The smaller glass jars may have been used to hold oils and perfumes used in the funerary rites or offerings to the gods.
I was interested to see the map of known burial grounds around Londinium (in red), particularly the two on the Southwark islands.
The burial grounds were situated just outside the city limits to avoid the pollution of the living by the dead and archaeologists have unearthed evidence of a wide range of funerary practices carried out by the people of London. The exhibitions includes evidence of cremations and inhumations (burials), a range of grave goods, buried with the deceased, and evidence of some more unusual practices. For example, the skeletal remains of a woman whose skull was removed, after death and possibly much later, after the body had decomposed, and placed on top of her pelvis.

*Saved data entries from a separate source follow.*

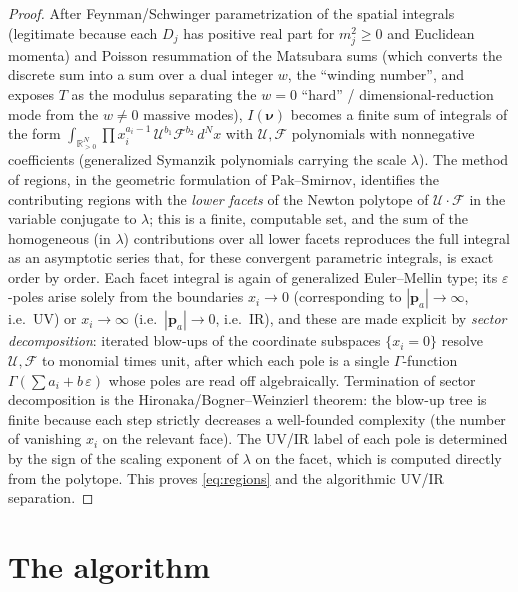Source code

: \documentclass{amsart}
\theoremstyle{definition}
\begin{document}
\begin{proof}
After Feynman/Schwinger parametrization of the spatial integrals (legitimate
because each $D_j$ has positive real part for $m_j^2\ge0$ and Euclidean
momenta) and Poisson resummation of the Matsubara sums (which converts the
discrete sum into a sum over a dual integer $w$, the ``winding number'', and
exposes $T$ as the modulus separating the $w=0$ ``hard'' / dimensional-reduction
mode from the $w\neq0$ massive modes), $I(\boldsymbol\nu)$ becomes a finite
sum of integrals of the form
$\int_{\mathbb R_{>0}^N}\prod x_i^{a_i-1}\,
\mathcal U^{b_1}\mathcal F^{b_2}\,d^N x$
with $\mathcal U,\mathcal F$ polynomials with nonnegative coefficients
(generalized Symanzik polynomials carrying the scale $\lambda$). The method of
regions, in the geometric formulation of Pak--Smirnov, identifies the
contributing regions with the \emph{lower facets} of the Newton polytope of
$\mathcal U\cdot\mathcal F$ in the variable conjugate to $\lambda$; this is a
finite, computable set, and the sum of the homogeneous (in $\lambda$)
contributions over all lower facets reproduces the full integral as an
asymptotic series that, for these convergent parametric integrals, is exact
order by order. Each facet integral is again of generalized Euler--Mellin type;
its $\varepsilon$-poles arise solely from the boundaries $x_i\to0$
(corresponding to $|\mathbf p_a|\to\infty$, i.e.\ UV) or $x_i\to\infty$
(i.e.\ $|\mathbf p_a|\to0$, i.e.\ IR), and these are made explicit by
\emph{sector decomposition}: iterated blow-ups of the coordinate subspaces
$\{x_i=0\}$ resolve $\mathcal U,\mathcal F$ to monomial times unit, after which
each pole is a single $\Gamma$-function $\Gamma(\sum a_i+b\,\varepsilon)$ whose
poles are read off algebraically. Termination of sector decomposition is the
Hironaka/Bogner--Weinzierl theorem: the blow-up tree is finite because each
step strictly decreases a well-founded complexity (the number of vanishing
$x_i$ on the relevant face). The UV/IR label of each pole is determined by the
sign of the scaling exponent of $\lambda$ on the facet, which is computed
directly from the polytope. This proves \eqref{eq:regions} and the algorithmic
UV/IR separation.
\end{proof}

\section{The algorithm}
\end{document}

As it is today, so it was in Roman London. We see people from all over the Roman world; from Britain and all parts of mainland Europe, the Middle-East and North Africa, and they all came to, or travelled through Londinium. Some of them died here. Some of these different funerary practices may have been influenced by people’s different areas of origin, by changing tastes and even by changing religions, but some perhaps also by the desire to ‘do what Granddad would have wanted’, possibly harking back to older tribal or cultural traditions not current in Roman Britain but which, in the face of death, felt to surviving family members or friends like the right thing to do.
The objects in the exhibition work around the people in the exhibition. Well, the remains of the people anyway. As well as cremated remains, on display are the skeletal remains of 28 individuals. With funerary collections, I particularly like to see the whole assemblege, or as much as possible of it, displayed together, if possible reassembled as it was in the ground. I think that seeing all of the objects together with the remains can tell us something about the people themselves, but also about their loved ones, their friends, the people who arranged and carried out the funeral rites. We can’t see the remains exactly as those people saw them at the point of burial, but it’s the closest that we can get.
So here are a few of the grave goods found:
The centrepiece of exhibition is this well preserved stone sarcophagus found last year near Harper Road in Southwark.
Stone sarcophagi are rare in London, this is only the third one found, so it’s a big deal. Most people buried in Roman London would have been buried in wooden caskets or possibly just laid in the ground wrapped in a shroud, so the lady interred here, and her family, must have been quite wealthy to be able to afford such a burial. This is the first time that the sarcophagus has been shown and I was struck by how big it is. It’s not overly wide, but it did look really long.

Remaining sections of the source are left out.